═══ Provided material

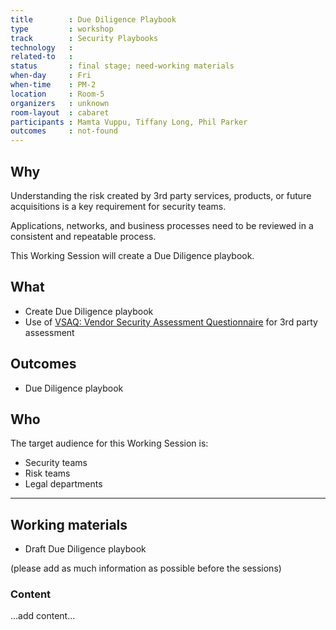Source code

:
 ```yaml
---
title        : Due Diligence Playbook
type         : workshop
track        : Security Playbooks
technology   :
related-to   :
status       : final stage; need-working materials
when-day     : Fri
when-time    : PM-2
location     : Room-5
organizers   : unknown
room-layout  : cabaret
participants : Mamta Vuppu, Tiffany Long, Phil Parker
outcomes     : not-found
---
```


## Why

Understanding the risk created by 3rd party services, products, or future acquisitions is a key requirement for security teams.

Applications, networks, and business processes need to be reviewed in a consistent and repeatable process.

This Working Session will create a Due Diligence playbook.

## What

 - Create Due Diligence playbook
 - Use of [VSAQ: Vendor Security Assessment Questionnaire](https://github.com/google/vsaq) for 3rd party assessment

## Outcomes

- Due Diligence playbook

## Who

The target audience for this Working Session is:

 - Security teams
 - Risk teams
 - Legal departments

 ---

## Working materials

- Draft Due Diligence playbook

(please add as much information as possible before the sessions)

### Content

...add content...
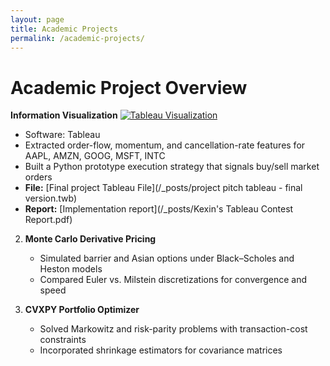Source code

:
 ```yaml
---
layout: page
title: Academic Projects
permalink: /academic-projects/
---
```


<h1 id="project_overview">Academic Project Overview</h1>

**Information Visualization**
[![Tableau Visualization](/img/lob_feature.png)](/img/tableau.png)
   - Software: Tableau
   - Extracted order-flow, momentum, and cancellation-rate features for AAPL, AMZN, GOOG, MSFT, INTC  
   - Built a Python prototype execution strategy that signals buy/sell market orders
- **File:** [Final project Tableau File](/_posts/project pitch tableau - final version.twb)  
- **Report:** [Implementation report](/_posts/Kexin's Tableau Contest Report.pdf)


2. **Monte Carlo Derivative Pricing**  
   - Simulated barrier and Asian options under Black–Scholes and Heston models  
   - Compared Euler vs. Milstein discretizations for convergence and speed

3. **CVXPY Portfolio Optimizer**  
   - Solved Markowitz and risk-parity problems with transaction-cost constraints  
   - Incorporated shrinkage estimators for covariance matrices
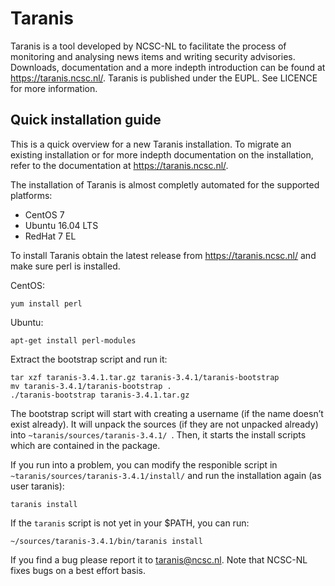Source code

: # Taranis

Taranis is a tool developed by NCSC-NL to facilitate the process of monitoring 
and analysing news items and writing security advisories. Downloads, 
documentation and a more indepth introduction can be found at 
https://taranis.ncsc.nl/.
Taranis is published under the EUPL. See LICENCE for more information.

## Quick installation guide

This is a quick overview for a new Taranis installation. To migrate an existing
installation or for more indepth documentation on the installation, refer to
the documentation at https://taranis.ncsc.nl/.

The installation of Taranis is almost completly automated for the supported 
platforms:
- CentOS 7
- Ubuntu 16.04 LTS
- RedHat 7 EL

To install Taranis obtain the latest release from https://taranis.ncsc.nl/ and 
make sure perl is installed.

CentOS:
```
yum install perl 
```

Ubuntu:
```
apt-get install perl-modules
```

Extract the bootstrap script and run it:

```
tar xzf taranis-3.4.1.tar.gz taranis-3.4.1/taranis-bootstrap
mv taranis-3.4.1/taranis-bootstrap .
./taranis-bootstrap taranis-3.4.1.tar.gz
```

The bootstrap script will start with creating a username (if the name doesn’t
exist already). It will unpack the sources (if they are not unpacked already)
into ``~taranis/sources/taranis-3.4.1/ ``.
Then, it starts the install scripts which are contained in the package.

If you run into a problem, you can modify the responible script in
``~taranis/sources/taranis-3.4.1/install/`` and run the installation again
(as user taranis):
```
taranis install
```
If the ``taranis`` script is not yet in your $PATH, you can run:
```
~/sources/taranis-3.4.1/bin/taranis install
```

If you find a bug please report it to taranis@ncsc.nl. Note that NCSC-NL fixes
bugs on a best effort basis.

══════
═══ Provided material

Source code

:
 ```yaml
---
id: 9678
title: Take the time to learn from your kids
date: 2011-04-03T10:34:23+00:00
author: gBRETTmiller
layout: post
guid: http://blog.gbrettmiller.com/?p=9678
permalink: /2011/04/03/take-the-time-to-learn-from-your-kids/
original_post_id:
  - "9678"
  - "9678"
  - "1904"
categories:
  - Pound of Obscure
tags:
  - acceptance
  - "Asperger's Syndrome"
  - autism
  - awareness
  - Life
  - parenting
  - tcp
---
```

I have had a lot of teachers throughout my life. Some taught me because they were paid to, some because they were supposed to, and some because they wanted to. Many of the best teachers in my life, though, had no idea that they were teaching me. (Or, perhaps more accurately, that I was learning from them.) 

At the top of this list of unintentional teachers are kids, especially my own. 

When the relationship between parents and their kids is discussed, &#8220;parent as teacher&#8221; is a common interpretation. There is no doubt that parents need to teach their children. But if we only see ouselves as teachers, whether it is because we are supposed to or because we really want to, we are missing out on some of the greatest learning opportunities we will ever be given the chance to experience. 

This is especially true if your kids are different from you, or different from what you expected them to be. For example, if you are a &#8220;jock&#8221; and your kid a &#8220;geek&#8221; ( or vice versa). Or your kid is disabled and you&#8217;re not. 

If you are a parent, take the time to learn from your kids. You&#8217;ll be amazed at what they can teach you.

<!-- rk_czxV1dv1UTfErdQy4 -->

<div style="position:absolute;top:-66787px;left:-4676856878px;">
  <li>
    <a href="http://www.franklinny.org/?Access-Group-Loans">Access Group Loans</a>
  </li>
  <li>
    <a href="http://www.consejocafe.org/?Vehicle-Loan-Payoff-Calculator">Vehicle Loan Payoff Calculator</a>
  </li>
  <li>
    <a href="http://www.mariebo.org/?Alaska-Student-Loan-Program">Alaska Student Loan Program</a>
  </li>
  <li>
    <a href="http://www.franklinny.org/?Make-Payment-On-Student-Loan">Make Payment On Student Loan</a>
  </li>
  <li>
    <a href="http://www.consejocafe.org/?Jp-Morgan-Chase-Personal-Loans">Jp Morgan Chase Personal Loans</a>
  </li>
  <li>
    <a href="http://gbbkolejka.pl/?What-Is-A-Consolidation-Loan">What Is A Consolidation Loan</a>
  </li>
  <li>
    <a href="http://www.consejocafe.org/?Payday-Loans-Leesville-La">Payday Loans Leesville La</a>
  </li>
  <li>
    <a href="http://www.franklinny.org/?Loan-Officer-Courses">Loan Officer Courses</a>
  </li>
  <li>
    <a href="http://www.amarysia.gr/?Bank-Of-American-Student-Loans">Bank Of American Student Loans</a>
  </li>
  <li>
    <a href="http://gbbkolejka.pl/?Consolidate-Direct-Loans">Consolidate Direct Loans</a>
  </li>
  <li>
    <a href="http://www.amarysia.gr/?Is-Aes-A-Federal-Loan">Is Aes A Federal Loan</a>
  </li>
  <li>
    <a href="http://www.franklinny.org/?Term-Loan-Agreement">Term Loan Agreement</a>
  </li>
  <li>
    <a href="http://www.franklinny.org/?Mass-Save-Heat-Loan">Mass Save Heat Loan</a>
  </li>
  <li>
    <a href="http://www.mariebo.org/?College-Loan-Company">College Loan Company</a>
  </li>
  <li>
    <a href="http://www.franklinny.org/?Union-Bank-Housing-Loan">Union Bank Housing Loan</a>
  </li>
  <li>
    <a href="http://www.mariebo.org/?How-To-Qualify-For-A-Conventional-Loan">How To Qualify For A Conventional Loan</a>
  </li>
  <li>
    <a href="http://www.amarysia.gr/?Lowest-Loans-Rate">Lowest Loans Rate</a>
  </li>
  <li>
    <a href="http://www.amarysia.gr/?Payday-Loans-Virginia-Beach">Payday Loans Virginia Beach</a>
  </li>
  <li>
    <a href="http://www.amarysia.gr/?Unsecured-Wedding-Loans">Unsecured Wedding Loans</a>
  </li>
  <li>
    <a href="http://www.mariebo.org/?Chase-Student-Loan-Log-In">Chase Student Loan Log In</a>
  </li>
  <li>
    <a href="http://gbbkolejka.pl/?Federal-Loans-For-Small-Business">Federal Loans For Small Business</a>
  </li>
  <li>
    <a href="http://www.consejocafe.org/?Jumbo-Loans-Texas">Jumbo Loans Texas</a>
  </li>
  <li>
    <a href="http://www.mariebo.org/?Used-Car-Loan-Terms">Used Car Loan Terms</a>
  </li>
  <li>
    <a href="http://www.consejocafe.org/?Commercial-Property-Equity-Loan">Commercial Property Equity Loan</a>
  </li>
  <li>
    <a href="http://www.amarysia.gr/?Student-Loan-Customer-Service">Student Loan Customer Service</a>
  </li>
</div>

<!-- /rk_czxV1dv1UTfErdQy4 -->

══════

Try it:
Select all lines in the listing above where the word "indepth" appears, and show them.

Exercise result:
documentation and a more indepth introduction can be found at 
installation or for more indepth documentation on the installation, refer to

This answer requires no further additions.